__WHAT THE TASK REQUIRES__: Go through the listing beneath and show each line containing the string "username".
________
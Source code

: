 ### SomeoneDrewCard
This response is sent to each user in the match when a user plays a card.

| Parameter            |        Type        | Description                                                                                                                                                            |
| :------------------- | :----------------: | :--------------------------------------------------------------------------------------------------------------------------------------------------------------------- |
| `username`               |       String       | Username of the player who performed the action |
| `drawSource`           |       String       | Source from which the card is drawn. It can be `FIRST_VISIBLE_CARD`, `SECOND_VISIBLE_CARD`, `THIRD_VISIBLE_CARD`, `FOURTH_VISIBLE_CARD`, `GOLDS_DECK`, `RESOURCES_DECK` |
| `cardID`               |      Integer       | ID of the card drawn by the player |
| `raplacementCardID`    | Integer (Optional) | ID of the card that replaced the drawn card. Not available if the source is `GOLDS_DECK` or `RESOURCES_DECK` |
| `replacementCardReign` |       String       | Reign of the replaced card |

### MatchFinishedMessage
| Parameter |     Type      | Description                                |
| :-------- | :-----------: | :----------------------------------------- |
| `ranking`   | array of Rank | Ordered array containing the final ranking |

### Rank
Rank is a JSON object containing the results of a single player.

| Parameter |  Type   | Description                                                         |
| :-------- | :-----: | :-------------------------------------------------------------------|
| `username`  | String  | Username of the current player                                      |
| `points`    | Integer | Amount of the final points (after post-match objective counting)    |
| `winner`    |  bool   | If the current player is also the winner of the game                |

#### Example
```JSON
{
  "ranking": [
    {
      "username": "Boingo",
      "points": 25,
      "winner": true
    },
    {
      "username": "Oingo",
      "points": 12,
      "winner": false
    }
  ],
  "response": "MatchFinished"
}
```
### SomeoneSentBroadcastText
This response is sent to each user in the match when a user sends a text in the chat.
________
__WRITTEN REPLY__:
| `username`               |       String       | Username of the player who performed the action |
| `username`  | String  | Username of the current player                                      |
      "username": "Boingo",
      "username": "Oingo",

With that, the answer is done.